Trwa wczytywanie...

O Portrecie Jadwigi Kowalskiej

Alfred Wierusz-Kowalski, znany w środowisku artystycznym z niezwykłej wrażliwości na detal i światło, w portrecie żony Jadwigi zawarł o wiele więcej niż tylko wierne odwzorowanie jej rysów. W tej kompozycji widoczna jest delikatna gra cieni, która podkreśla subtelność oblicza modelki, a zarazem dodaje całości głębi. Patrząc w oczy malowanej postaci, niemal czujemy to ciepło, które z pewnością budowało bliskość między małżonkami. Jednocześnie każde muśnięcie pędzla wydaje się być świadectwem uwielbienia i respektu, jaki artysta czuł wobec Jadwigi. Niekiedy mówi się, że to jeden z najbardziej osobistych obrazów Wierusza-Kowalskiego, ponieważ ukazuje intymny świat, do którego niewielu miało dostęp. To właśnie tutaj malarz przemycał esencję jej delikatnego charakteru, a jednocześnie uwypuklał te cechy, które stanowiły o jej niepowtarzalnym uroku.
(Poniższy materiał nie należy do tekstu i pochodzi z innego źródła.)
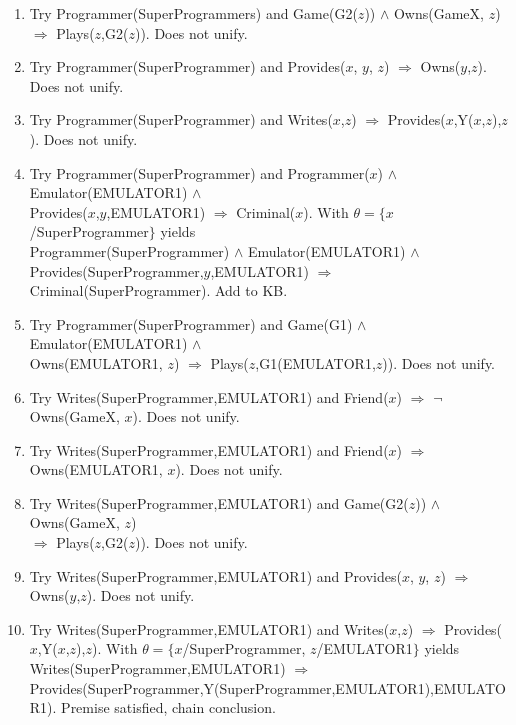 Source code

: \documentclass[10pt]{article}
\begin{document}
\begin{enumerate}
\begin{enumerate}
\begin{enumerate}
    \item Try Programmer(SuperProgrammers) and 
          Game(G2($z$)) $\land$ Owns(GameX, $z$) 
            $\Rightarrow$ Plays($z$,G2($z$)). Does not unify.
    \item Try Programmer(SuperProgrammer) and 
            Provides($x$, $y$, $z$) $\Rightarrow$ Owns($y$,$z$). Does not unify.
    \item Try Programmer(SuperProgrammer) and 
          Writes($x$,$z$) $\Rightarrow$ Provides($x$,Y($x$,$z$),$z$).  
          Does not unify.
    \item Try Programmer(SuperProgrammer) and 
          Programmer($x$) $\land$ Emulator(EMULATOR1) $\land$ \\
            Provides($x$,$y$,EMULATOR1) $\Rightarrow$ Criminal($x$). With
          $\theta = \{x$/SuperProgrammer$\}$ yields \\
          Programmer(SuperProgrammer) $\land$ Emulator(EMULATOR1) $\land$ \\
            Provides(SuperProgrammer,$y$,EMULATOR1) $\Rightarrow$ 
            Criminal(SuperProgrammer). Add to KB.
    \item Try Programmer(SuperProgrammer) and 
          Game(G1) $\land$ Emulator(EMULATOR1) $\land$ \\
            Owns(EMULATOR1, $z$) $\Rightarrow$ Plays($z$,G1(EMULATOR1,$z$)).
          Does not unify.
    \item Try Writes(SuperProgrammer,EMULATOR1) and 
          Friend($x$) $\Rightarrow$ $\neg$ Owns(GameX, $x$).  Does not unify.
    \item Try Writes(SuperProgrammer,EMULATOR1) and 
          Friend($x$) $\Rightarrow$ Owns(EMULATOR1, $x$). Does not unify.
    \item Try Writes(SuperProgrammer,EMULATOR1) and 
          Game(G2($z$)) $\land$ Owns(GameX, $z$) \\
            $\Rightarrow$ Plays($z$,G2($z$)). Does not unify.
    \item Try Writes(SuperProgrammer,EMULATOR1) and 
            Provides($x$, $y$, $z$) $\Rightarrow$ Owns($y$,$z$). Does not unify.
    \item Try Writes(SuperProgrammer,EMULATOR1) and 
          Writes($x$,$z$) $\Rightarrow$ Provides($x$,Y($x$,$z$),$z$).  
          With $\theta = \{x$/SuperProgrammer, $z$/EMULATOR1$\}$ yields
          Writes(SuperProgrammer,EMULATOR1) $\Rightarrow$ 
             Provides(SuperProgrammer,Y(SuperProgrammer,EMULATOR1),EMULATOR1).
          Premise satisfied, chain conclusion.

\end{enumerate}
\end{enumerate}
\end{enumerate}
\end{document}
W głównym planie skupiamy się na spokojnym spojrzeniu portretowanej kobiety, który może sugerować cichą pewność siebie i wewnętrzny spokój. Jednocześnie w tle da się dostrzec subtelnie zarysowane elementy, które mogły odzwierciedlać ich wspólną codzienność lub symbolizować ważne aspekty życia obojga. Tajemniczy światło-cień na ramionach żony Wierusza-Kowalskiego podkreśla kontury sylwetki, nadając całości efemeryczny, a zarazem pełen mocy charakter. Znawcy twierdzą, że to dzieło należy do najbardziej emocjonalnych w twórczości artysty, zwłaszcza że powstało w okresie jego największej fascynacji portretowaniem osób najbliższych. Każdy, kto choć raz zetknął się z tym obrazem, wspomina jego niepowtarzalny nastrój i tajemnicę, która zdaje się ukrywać w zaledwie delikatnym półuśmiechu modelki.

Wśród wielu twórców końca XIX i początku XX wieku Wierusz-Kowalski wyróżniał się wyrazistym sposobem budowania narracji w malarstwie. W odróżnieniu od czysto akademickich dzieł niekiedy pozbawionych duszy, jego prace, zwłaszcza te portretowe, zawsze zawierały element emocjonalnej głębi. Portret Jadwigi Kowalskiej staje się świadectwem tego artystycznego credo. Nie chodziło wyłącznie o to, by pokazać piękną twarz kobiety, lecz by przenieść na płótno atmosferę ich relacji, bogactwo przeżyć i unikalny charakter samej Jadwigi. Poczucie, że malarzowi zależało na oddaniu prawdy o człowieku, jest widoczne w każdym fragmencie obrazu. Gdy stoimy przed nim, mamy wrażenie współuczestniczenia w tym wzruszającym momencie, w którym artysta zbliża się do ukochanej, szukając najtrafniejszych środków, by o niej opowiedzieć.

W tamtym okresie portrety rodzinne były nie tylko formą upamiętnienia, ale i sposobem na wyrażenie uczuć, które trudno było ubrać w słowa. Alfred Wierusz-Kowalski z pewnością potrafił nadać tym emocjom odpowiedni wyraz. Każdy fragment płótna zdaje się tchnąć serdecznością i spokojem, choć nie brakuje tu też pewnej dozy tajemniczości. Być może malarz umiejętnie uchwycił w tym ujęciu to, co budowało w nich codzienną bliskość, a co jednocześnie pozostawało ukryte przed światem. Dla wielu krytyków sztuki portret Jadwigi jest jak intymny pamiętnik, wypełniony blaskiem, a zarazem głębią uczuć. Dzięki temu odbiorcy od lat szukają w tym obrazie uniwersalnych ludzkich prawd, rozpoznając w spojrzeniu modelki swój własny lęk, nadzieję czy spełnienie.

Gdyby próbować jednym słowem określić istotę tego dzieła, wiele osób wybrałoby “czułość”. Ten portret jest subtelnym hołdem złożonym przez malarza kobiecie, która stała się jego muzą i największym wsparciem. Nie da się przejść obok niego obojętnie, ponieważ przypomina nam o tym, jak ważne jest odnalezienie w drugiej osobie spokoju i piękna. Jeśli chcesz poznać jeszcze głębiej proces i realia, w jakich powstało to dzieło, zapraszamy do działu Kulisy Powstania, gdzie uchylamy rąbka tajemnicy i staramy się odtworzyć atmosferę tamtego czasu.